Exercise description: One number alone answers this: the count of lines below in which the word "configured" is found.

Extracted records
**********
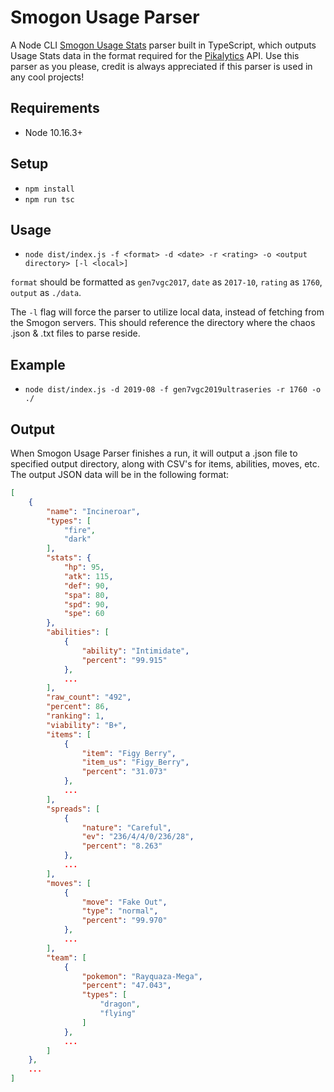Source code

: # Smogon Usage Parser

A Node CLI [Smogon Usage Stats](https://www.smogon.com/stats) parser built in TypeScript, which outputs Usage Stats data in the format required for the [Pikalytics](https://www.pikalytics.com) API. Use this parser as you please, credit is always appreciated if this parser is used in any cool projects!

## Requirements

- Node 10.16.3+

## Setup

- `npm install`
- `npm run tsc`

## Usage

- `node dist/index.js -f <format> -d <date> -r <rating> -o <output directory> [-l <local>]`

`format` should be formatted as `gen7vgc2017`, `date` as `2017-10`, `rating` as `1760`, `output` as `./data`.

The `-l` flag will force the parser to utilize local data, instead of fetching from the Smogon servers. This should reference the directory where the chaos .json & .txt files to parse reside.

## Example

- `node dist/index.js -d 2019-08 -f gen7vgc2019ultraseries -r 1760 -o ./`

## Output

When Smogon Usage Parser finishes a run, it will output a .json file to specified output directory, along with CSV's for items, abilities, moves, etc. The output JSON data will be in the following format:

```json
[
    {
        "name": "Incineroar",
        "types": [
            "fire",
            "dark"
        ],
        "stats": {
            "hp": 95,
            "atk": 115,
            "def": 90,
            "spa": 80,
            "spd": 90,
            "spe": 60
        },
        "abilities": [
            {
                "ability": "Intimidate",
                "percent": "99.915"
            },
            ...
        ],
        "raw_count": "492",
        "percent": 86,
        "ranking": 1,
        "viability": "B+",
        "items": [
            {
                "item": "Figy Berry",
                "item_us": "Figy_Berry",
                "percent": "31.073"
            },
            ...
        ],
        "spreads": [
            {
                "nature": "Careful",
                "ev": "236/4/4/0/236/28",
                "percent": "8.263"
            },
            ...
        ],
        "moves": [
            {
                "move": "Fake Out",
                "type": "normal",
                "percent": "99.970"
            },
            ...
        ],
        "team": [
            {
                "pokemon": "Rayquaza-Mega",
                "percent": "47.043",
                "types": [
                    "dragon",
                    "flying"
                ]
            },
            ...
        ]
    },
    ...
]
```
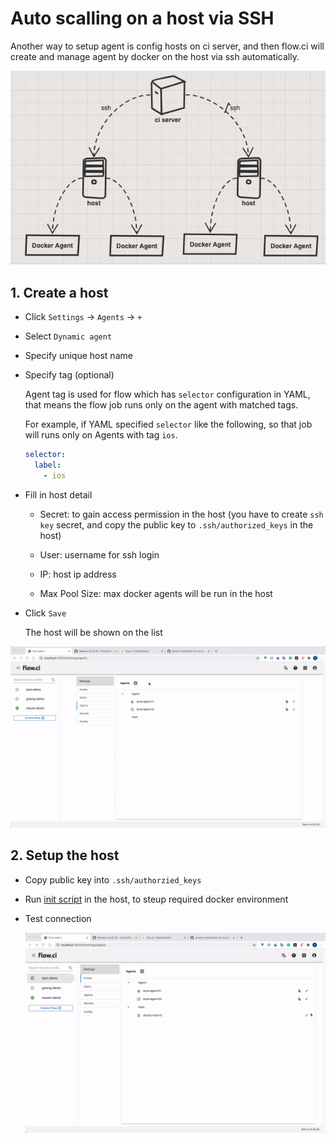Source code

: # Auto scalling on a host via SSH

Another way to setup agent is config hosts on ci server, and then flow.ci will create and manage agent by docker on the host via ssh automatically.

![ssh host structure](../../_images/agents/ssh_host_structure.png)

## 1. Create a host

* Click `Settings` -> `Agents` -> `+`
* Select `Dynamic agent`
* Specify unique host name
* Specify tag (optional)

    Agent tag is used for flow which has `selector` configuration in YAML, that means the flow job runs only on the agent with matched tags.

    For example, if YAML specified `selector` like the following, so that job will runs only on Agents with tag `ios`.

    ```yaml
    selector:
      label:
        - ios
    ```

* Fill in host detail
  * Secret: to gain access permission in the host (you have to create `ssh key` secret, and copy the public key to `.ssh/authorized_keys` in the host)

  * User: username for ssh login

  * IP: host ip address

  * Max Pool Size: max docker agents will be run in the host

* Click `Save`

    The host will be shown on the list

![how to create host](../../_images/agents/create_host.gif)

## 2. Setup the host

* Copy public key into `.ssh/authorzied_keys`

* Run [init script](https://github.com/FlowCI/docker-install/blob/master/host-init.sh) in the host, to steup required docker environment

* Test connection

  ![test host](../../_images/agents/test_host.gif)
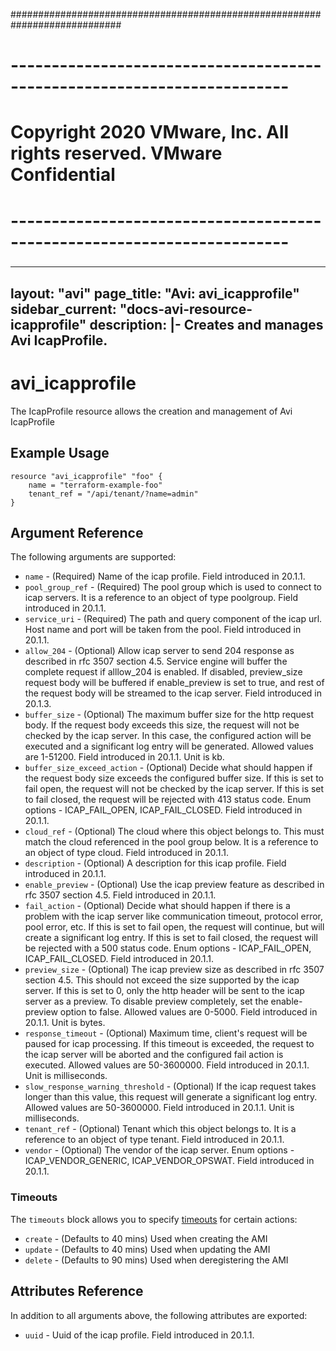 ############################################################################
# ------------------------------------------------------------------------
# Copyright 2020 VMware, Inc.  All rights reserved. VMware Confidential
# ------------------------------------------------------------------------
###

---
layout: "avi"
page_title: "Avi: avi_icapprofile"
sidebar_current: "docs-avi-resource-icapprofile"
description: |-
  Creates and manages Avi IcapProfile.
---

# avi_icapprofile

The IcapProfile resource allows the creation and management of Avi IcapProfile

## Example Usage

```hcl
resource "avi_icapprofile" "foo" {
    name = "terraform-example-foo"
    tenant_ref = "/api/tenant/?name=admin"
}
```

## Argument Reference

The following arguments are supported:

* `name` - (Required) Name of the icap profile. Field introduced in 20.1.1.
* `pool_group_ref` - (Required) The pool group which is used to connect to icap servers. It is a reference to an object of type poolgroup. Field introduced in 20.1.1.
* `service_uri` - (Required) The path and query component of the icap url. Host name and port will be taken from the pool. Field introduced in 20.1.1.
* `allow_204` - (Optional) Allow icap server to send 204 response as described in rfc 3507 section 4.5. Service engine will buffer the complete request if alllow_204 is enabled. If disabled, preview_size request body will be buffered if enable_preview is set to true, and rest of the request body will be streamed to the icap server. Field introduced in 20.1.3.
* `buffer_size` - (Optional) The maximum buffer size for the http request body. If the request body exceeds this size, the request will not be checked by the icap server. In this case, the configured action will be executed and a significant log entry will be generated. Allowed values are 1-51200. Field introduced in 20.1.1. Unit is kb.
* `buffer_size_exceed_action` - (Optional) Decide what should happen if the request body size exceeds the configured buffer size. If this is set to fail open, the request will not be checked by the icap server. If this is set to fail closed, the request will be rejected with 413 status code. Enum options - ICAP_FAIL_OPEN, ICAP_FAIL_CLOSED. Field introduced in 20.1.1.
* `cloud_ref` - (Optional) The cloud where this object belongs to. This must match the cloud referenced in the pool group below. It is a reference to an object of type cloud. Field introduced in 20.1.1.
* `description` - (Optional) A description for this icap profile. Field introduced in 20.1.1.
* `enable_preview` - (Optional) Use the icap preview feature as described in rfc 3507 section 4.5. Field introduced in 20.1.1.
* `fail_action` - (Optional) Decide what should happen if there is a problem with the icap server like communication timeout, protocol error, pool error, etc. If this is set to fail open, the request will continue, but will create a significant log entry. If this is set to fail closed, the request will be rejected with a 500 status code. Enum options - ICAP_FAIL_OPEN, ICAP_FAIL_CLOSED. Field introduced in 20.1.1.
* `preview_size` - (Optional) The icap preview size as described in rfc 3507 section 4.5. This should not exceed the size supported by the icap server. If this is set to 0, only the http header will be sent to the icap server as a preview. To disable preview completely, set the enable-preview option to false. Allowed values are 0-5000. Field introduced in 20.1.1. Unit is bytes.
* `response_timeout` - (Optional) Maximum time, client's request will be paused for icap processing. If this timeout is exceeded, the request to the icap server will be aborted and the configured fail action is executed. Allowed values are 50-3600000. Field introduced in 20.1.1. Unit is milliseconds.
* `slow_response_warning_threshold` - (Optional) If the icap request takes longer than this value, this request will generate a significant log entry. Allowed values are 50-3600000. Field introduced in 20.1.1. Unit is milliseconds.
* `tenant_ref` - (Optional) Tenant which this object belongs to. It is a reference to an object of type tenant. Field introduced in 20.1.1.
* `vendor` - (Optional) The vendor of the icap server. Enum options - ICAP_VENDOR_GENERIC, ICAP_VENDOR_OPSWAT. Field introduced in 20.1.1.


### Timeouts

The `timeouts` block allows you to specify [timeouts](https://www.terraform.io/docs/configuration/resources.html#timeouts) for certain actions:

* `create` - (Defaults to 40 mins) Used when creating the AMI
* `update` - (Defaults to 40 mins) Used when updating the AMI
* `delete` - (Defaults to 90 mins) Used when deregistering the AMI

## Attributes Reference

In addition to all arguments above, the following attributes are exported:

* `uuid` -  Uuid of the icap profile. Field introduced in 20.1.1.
**********
Output: 3